**Description of the task:** From the listing below, restate word for word the lines from the line containing "Generation & Networking" down through the line containing "Having chosen an". Exclude pictures.

**Record excerpts:**
::::::::::
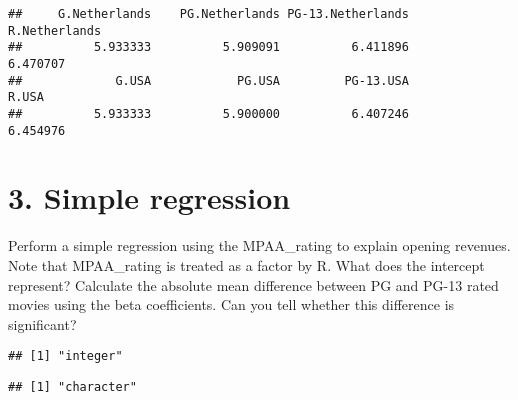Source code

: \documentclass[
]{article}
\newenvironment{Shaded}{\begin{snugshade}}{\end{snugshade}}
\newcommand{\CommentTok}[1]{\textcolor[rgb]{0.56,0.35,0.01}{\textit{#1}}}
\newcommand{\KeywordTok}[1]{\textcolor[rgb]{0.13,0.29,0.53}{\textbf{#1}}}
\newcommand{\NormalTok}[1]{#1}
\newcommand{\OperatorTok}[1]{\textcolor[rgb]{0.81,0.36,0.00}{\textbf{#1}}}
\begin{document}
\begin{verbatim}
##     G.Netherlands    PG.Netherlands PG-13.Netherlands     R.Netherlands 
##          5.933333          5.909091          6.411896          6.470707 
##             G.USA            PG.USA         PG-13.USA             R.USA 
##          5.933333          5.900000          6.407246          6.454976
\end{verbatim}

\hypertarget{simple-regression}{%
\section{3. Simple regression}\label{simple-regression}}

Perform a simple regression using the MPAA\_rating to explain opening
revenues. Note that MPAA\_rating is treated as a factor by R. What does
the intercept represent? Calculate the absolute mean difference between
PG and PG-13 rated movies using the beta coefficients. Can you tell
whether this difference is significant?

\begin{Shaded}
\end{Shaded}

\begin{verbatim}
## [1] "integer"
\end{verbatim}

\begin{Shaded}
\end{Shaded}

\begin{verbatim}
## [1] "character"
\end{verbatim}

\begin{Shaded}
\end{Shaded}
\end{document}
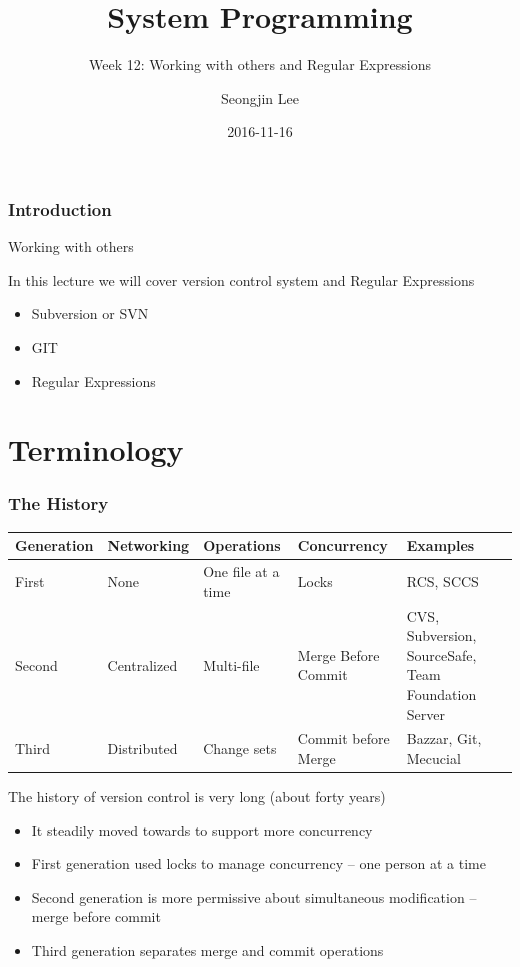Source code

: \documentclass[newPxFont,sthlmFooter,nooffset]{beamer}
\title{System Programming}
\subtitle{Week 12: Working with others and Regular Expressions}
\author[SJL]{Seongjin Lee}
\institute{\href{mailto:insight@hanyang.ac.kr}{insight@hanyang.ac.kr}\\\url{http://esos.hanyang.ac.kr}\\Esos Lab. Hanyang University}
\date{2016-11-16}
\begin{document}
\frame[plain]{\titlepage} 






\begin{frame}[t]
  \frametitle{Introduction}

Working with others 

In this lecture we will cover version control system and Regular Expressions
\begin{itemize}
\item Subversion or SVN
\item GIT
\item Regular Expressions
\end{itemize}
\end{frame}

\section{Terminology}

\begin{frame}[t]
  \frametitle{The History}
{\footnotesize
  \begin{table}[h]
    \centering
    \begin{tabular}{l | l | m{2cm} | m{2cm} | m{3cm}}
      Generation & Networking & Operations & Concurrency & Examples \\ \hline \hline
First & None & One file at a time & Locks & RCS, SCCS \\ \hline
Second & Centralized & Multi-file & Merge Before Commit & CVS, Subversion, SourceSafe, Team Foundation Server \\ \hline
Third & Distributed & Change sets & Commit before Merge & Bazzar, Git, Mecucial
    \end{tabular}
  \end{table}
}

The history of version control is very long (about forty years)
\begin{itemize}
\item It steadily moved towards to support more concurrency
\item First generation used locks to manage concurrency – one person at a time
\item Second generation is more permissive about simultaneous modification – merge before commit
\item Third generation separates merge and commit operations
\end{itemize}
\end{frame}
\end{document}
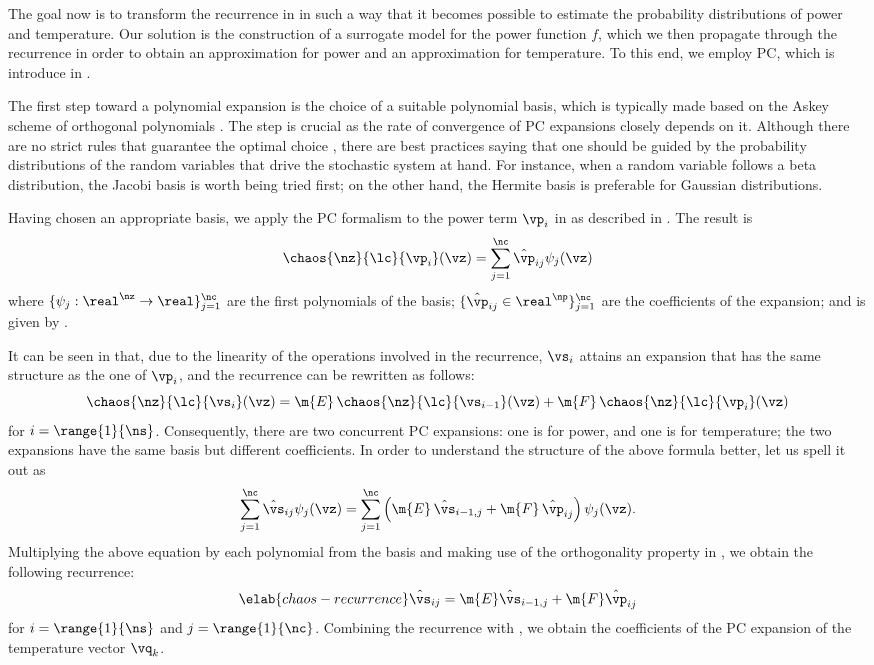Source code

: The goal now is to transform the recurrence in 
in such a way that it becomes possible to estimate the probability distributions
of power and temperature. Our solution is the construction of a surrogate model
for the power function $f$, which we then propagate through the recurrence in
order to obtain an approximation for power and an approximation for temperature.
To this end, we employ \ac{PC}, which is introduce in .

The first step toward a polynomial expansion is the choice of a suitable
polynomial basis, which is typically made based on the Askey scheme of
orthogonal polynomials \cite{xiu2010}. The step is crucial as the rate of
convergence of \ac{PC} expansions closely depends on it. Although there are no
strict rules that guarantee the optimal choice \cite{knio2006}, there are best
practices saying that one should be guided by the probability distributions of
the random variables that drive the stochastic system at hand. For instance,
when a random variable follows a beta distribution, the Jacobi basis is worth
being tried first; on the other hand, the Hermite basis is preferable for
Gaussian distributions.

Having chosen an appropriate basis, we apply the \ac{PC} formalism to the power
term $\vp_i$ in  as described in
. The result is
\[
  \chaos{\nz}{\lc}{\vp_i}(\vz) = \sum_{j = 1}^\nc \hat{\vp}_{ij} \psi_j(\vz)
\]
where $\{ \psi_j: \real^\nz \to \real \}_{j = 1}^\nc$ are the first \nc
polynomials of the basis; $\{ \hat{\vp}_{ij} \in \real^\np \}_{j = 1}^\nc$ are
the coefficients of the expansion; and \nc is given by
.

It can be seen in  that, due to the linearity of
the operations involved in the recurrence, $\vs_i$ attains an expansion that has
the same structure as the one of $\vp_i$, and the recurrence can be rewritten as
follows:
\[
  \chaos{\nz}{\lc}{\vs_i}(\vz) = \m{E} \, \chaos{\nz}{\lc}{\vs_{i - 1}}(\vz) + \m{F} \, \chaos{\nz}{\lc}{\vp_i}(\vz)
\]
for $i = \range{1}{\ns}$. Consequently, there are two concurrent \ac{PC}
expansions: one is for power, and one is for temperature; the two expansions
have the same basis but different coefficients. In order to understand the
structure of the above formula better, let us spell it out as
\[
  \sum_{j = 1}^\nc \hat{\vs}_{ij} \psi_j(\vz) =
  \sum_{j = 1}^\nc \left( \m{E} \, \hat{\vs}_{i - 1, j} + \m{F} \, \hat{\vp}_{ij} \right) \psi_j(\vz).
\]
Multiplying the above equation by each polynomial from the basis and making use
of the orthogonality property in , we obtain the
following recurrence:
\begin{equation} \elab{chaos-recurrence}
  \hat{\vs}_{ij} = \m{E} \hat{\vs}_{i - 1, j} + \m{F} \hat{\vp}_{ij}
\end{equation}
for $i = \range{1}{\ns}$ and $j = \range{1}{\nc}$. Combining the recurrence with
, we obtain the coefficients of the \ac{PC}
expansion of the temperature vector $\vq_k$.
::::::::::
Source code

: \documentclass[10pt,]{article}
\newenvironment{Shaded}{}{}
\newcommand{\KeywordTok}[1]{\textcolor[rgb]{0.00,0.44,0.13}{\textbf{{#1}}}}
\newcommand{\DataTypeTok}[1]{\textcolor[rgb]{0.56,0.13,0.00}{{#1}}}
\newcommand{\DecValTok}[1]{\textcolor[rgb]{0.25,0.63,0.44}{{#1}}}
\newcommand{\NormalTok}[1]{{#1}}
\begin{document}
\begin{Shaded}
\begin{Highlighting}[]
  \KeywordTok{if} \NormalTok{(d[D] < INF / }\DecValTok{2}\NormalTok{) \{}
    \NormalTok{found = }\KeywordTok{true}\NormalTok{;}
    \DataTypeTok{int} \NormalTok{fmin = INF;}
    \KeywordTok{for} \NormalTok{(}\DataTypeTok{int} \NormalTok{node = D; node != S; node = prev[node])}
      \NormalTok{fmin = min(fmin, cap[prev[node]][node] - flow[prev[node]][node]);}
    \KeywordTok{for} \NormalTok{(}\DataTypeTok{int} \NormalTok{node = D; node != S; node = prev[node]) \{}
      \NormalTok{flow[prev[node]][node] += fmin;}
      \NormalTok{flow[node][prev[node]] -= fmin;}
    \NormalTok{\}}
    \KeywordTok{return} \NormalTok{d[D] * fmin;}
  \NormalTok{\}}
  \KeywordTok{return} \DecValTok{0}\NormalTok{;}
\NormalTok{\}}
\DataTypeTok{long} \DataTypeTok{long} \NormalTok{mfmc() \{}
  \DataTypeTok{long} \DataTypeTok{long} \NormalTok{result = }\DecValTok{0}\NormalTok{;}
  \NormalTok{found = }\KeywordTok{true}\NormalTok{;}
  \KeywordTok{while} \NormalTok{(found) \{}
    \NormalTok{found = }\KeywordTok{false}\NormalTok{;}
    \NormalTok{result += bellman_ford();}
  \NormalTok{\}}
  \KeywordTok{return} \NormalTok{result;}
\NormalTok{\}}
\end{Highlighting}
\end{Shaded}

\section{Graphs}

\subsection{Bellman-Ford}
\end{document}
::::::::::
**Answer box:**
      Generation & Networking & Operations & Concurrency & Examples \\ \hline \hline
First & None & One file at a time & Locks & RCS, SCCS \\ \hline
Second & Centralized & Multi-file & Merge Before Commit & CVS, Subversion, SourceSafe, Team Foundation Server \\ \hline
Third & Distributed & Change sets & Commit before Merge & Bazzar, Git, Mecucial
    \end{tabular}
  \end{table}
}

The history of version control is very long (about forty years)
\begin{itemize}
\item It steadily moved towards to support more concurrency
\item First generation used locks to manage concurrency – one person at a time
\item Second generation is more permissive about simultaneous modification – merge before commit
\item Third generation separates merge and commit operations
\end{itemize}
\end{frame}
\end{document}
Source code

: The goal now is to transform the recurrence in 
in such a way that it becomes possible to estimate the probability distributions
of power and temperature. Our solution is the construction of a surrogate model
for the power function $f$, which we then propagate through the recurrence in
order to obtain an approximation for power and an approximation for temperature.
To this end, we employ \ac{PC}, which is introduce in .

The first step toward a polynomial expansion is the choice of a suitable
polynomial basis, which is typically made based on the Askey scheme of
orthogonal polynomials \cite{xiu2010}. The step is crucial as the rate of
convergence of \ac{PC} expansions closely depends on it. Although there are no
strict rules that guarantee the optimal choice \cite{knio2006}, there are best
practices saying that one should be guided by the probability distributions of
the random variables that drive the stochastic system at hand. For instance,
when a random variable follows a beta distribution, the Jacobi basis is worth
being tried first; on the other hand, the Hermite basis is preferable for
Gaussian distributions.

Having chosen an appropriate basis, we apply the \ac{PC} formalism to the power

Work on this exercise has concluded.